Ghislaine Maxwell’s juror could be called upon to testify about her conduct

A member of the jury who convicted Ghislaine Maxwell last year could be forced to testify about whether he intentionally misled the court during the jury selection process – a key issue in Ms Maxwell’s efforts to secure a new trial.

The juror, a Manhattan man known as Juror 50, told media after the trial that during deliberations he described being sexually abused. The revelation clouded the verdict because the juror failed to disclose this story during pre-trial jury selection, leading Ms Maxwell to claim she was deprived of a fair and impartial jury.

Ms Maxwell, 60, the former girlfriend of disgraced financier Jeffrey Epstein, was found guilty on December 29 of sex trafficking and four of five other charges against her. At the trial, jurors heard three weeks of evidence showing Ms Maxwell helped Mr Epstein recruit, groom and sexually abuse underage girls over a decade.

In a letter released Wednesday, federal prosecutors in Manhattan told a judge they were seeking Justice Department approval for an order compelling juror testimony at a hearing next week, in which he would answer questions under oath about his actions.

The government acted after attorney for juror 50, Todd A. Spodek, advised Federal District Court Judge Alison J. Nathan that his client “would be invoking his Fifth Amendment privilege against self-incrimination during of the audience”. Mr. Spodek’s letter was also made public on Wednesday.

If the juror is required to testify, they will also receive immunity from prosecution under the order sought by the office of Damian Williams, the U.S. attorney for the Southern District of New York.

Juror 50 revealed in post-trial interviews that he told fellow jurors during deliberations that he had been sexually abused as a child and had not told anyone for years.

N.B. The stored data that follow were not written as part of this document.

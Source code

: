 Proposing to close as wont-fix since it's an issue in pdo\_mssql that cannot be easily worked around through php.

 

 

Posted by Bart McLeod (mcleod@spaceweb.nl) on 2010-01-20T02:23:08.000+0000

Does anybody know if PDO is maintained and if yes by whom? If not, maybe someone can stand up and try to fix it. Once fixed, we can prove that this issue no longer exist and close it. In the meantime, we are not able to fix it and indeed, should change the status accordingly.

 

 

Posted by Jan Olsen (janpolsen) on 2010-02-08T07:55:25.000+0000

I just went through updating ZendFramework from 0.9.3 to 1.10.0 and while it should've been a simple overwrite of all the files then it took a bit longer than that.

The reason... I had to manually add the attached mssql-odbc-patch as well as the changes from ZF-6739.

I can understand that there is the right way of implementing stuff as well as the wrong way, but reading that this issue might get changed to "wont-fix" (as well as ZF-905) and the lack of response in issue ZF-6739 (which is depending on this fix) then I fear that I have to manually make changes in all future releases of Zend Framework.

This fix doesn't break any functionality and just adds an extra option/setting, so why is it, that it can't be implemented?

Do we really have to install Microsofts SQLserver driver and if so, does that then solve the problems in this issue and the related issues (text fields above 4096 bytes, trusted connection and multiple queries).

Juror 50 said in an interview with DailyMail.com that upon telling his story, the jury room “went silent”.

The article also quoted him as saying he helped fellow jurors understand things from a victim’s perspective.

In an interview with Reuters, Juror 50 said some jurors had questioned the memories of two of Ms Maxwell’s accusers who testified at trial, but after telling her story he said: “They were able to come back to the memory aspect of sexual abuse.

But in a confidential questionnaire that was administered to prospective jurors before the trial, juror 50 had ticked a box answering “no” when asked if he had ever been the victim of sexual harassment, sexual abuse or abuse. sexual assault.

Lawyers for Ms Maxwell, in a brief requesting a new trial, said Juror No 50 ‘did not answer honestly perhaps the most important question posed to prospective jurors about their personal experiences – a question that directly related to the main allegations against Ms. Maxwell: whether they were victims of sexual assault or abuse.

“If Juror 50 had been telling the truth,” the attorneys wrote, “he would have been disqualified and expelled for cause.”

The defense and prosecution can use questionnaire responses to determine whether to exclude potential jurors on grounds such as bias.

The government, in opposing Ms Maxwell’s request, wrote that a defendant who seeks a new trial based on the statements of a juror during the jury selection process “faces a heavy burden of establish both that the juror deliberately lied and that the juror would otherwise have been struck for cause.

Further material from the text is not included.